### Problem details
Bring back every record exactly, except for the pictures, which stay out.

### Data
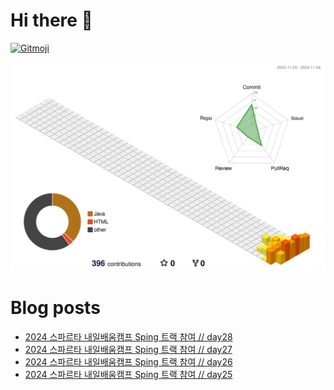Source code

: # Hi there 👋
<a href="https://gitmoji.dev">
  <img
    src="https://img.shields.io/badge/gitmoji-%20😜%20😍-FFDD67.svg?style=flat-square"
    alt="Gitmoji"
  />
</a>

<!--
**chews26/chews26** is a ✨ _special_ ✨ repository because its `README.md` (this file) appears on your GitHub profile.

Here are some ideas to get you started:

- 🔭 I’m currently working on ...
- 🌱 I’m currently learning ...
- 👯 I’m looking to collaborate on ...
- 🤔 I’m looking for help with ...
- 💬 Ask me about ...
- 📫 How to reach me: ...
- 😄 Pronouns: ...
- ⚡ Fun fact: ...
-->
![](./profile-3d-contrib/profile-season-animate.svg)

# Blog posts
<!-- BLOG-POST-LIST:START -->
- [2024 스파르타 내일배움캠프 Sping 트랙 참여 // day28](https://shinelee26.tistory.com/37)
- [2024 스파르타 내일배움캠프 Sping 트랙 참여 // day27](https://shinelee26.tistory.com/36)
- [2024 스파르타 내일배움캠프 Sping 트랙 참여 // day26](https://shinelee26.tistory.com/35)
- [2024 스파르타 내일배움캠프 Sping 트랙 참여 // day25](https://shinelee26.tistory.com/34)
<!-- BLOG-POST-LIST:END -->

### Solution for this task
Source code

: # Hi there 👋
<a href="https://gitmoji.dev">
  <img
    src="https://img.shields.io/badge/gitmoji-%20😜%20😍-FFDD67.svg?style=flat-square"
    alt="Gitmoji"
  />
</a>

<!--
**chews26/chews26** is a ✨ _special_ ✨ repository because its `README.md` (this file) appears on your GitHub profile.

Here are some ideas to get you started:

- 🔭 I’m currently working on ...
- 🌱 I’m currently learning ...
- 👯 I’m looking to collaborate on ...
- 🤔 I’m looking for help with ...
- 💬 Ask me about ...
- 📫 How to reach me: ...
- 😄 Pronouns: ...
- ⚡ Fun fact: ...
-->
![](./profile-3d-contrib/profile-season-animate.svg)

# Blog posts
<!-- BLOG-POST-LIST:START -->
- [2024 스파르타 내일배움캠프 Sping 트랙 참여 // day28](https://shinelee26.tistory.com/37)
- [2024 스파르타 내일배움캠프 Sping 트랙 참여 // day27](https://shinelee26.tistory.com/36)
- [2024 스파르타 내일배움캠프 Sping 트랙 참여 // day26](https://shinelee26.tistory.com/35)
- [2024 스파르타 내일배움캠프 Sping 트랙 참여 // day25](https://shinelee26.tistory.com/34)
<!-- BLOG-POST-LIST:END -->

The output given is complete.